PSG-Deal geplatzt

Renato Sanches tritt gegen Bayern und Kovac nach

Renato Sanches tritt gegen den FC Bayern München und Ex-Trainer Niko Kovac nach. Der Portugiese, der den deutschen Rekordmeister im Sommer Richtung Lille verlassen hat, lässt kein gutes Haar an seinem ehemaligen Klub.
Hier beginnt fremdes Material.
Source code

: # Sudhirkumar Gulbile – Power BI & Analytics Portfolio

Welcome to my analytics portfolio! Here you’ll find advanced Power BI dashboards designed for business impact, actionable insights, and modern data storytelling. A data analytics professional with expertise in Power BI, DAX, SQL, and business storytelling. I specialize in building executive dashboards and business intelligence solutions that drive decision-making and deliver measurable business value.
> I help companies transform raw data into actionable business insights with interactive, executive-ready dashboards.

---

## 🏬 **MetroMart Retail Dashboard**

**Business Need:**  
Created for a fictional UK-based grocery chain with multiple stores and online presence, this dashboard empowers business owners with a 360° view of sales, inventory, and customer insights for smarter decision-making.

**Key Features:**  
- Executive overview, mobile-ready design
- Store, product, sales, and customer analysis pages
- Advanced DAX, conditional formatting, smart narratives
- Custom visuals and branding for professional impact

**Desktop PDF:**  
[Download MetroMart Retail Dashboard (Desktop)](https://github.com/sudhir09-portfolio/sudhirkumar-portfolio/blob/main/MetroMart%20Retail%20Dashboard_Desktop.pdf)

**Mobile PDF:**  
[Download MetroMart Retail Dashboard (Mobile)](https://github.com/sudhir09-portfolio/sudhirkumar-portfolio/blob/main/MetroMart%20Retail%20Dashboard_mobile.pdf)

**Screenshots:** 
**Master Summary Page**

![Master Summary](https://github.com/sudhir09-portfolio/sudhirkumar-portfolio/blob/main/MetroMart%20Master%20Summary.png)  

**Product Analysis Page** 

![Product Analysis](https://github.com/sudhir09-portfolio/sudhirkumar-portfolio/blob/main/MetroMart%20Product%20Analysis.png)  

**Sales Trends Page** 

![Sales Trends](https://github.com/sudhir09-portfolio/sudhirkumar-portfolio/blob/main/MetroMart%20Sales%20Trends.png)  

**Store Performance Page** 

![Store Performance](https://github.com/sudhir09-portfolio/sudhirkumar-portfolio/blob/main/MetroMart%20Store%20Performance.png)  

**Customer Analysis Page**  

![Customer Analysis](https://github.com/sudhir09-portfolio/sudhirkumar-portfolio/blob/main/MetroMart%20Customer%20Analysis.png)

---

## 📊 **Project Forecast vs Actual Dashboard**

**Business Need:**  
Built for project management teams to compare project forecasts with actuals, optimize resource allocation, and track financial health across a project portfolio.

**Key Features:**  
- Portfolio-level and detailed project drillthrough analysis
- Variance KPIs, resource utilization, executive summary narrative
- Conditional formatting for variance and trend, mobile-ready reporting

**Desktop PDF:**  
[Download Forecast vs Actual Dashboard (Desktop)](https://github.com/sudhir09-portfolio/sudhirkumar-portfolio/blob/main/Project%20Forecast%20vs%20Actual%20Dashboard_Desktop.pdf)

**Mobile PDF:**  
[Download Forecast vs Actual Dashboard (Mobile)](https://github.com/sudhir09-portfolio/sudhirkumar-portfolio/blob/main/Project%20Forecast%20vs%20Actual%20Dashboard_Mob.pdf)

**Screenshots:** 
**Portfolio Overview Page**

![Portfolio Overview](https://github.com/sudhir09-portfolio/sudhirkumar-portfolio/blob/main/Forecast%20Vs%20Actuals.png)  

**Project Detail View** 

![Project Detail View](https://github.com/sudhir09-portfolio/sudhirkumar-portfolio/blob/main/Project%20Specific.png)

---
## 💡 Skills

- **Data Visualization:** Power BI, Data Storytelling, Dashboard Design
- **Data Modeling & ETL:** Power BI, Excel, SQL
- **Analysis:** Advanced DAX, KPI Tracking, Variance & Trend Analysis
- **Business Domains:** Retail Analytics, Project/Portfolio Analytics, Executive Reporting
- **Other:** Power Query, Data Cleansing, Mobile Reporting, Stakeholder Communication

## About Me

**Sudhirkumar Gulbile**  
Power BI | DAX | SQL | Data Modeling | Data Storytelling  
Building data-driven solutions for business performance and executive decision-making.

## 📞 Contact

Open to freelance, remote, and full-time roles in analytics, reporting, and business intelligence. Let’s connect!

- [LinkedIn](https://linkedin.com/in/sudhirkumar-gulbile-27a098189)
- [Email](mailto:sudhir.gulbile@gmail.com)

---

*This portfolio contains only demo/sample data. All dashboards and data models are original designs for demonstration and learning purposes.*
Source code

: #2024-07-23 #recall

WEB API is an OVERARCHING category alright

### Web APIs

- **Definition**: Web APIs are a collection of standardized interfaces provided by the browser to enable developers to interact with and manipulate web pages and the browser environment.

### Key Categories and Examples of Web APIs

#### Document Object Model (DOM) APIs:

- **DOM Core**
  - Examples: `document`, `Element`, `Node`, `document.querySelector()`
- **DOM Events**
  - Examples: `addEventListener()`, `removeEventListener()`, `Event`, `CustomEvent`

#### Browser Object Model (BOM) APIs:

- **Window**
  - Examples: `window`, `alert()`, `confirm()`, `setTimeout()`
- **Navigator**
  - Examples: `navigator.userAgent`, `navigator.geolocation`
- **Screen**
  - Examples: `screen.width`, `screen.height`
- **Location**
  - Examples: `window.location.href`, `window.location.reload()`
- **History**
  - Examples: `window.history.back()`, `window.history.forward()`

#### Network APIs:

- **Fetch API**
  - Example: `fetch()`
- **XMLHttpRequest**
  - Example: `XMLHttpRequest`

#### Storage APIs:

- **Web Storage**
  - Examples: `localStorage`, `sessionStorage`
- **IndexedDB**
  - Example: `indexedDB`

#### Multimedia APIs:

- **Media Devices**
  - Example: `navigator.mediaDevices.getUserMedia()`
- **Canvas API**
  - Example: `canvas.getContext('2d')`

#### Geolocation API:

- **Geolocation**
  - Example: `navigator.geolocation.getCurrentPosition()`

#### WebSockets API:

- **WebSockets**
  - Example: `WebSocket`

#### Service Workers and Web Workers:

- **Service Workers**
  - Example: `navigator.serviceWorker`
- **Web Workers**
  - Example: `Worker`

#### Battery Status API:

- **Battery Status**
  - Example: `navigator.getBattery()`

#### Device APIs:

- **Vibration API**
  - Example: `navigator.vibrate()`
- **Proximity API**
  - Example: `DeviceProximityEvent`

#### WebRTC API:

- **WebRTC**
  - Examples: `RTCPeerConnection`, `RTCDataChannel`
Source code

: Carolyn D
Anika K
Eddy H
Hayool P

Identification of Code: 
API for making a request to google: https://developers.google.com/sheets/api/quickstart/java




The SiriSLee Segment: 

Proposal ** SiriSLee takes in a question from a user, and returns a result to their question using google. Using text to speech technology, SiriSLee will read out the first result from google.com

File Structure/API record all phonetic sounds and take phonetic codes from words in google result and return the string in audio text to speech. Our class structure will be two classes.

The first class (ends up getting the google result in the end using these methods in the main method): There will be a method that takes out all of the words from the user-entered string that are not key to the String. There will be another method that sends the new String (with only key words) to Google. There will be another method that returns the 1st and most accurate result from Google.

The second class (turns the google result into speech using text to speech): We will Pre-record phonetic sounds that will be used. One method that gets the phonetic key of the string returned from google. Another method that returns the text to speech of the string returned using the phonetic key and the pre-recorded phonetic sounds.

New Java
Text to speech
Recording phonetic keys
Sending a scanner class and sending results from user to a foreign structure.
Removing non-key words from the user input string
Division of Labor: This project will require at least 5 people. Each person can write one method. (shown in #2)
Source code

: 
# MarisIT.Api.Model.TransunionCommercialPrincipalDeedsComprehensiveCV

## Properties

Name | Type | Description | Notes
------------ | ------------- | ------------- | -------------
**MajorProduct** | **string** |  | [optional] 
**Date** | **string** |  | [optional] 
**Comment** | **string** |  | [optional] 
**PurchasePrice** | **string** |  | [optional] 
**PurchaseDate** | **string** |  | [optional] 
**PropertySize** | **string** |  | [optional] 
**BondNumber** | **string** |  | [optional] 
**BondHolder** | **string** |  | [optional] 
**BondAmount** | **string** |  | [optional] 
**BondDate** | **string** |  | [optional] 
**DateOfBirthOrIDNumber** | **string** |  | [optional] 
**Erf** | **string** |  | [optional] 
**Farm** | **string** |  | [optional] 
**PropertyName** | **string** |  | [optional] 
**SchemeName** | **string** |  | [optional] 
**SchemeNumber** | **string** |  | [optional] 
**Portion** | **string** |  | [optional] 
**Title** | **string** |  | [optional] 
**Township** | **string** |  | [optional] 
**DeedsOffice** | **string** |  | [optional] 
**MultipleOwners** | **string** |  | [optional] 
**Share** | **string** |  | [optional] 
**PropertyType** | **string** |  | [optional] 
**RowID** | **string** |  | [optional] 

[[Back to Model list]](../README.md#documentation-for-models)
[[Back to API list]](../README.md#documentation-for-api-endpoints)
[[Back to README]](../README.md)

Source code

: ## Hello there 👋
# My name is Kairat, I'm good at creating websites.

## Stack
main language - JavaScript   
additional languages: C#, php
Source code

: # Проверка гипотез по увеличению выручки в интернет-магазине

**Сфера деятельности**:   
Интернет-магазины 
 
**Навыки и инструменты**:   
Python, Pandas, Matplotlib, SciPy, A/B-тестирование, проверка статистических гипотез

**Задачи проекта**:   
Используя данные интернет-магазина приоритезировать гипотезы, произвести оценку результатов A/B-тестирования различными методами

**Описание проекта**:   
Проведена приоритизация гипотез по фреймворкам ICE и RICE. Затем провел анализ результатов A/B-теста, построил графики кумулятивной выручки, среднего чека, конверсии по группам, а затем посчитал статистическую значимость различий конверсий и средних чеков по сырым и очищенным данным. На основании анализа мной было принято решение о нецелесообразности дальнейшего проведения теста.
„Ich verlor meinen Platz in der Nationalmannschaft und einige meiner Spielqualitäten. Manche fragten mich, warum ich nicht spiele, obwohl ich einer der Besten im Training war“, blickt der 22-Jährige in der „L‘ Equipe“ zurück.

Als frisch gebackener Europameister und bester Nachwuchsspieler der EM kam Sanches 2016 von Benfica Lissabon nach München. Durchsetzen konnte sich der Jungstar jedoch nie. Für 20 Millionen Euro wechselte er im Sommer nach Lille, wo er nun Stammspieler ist.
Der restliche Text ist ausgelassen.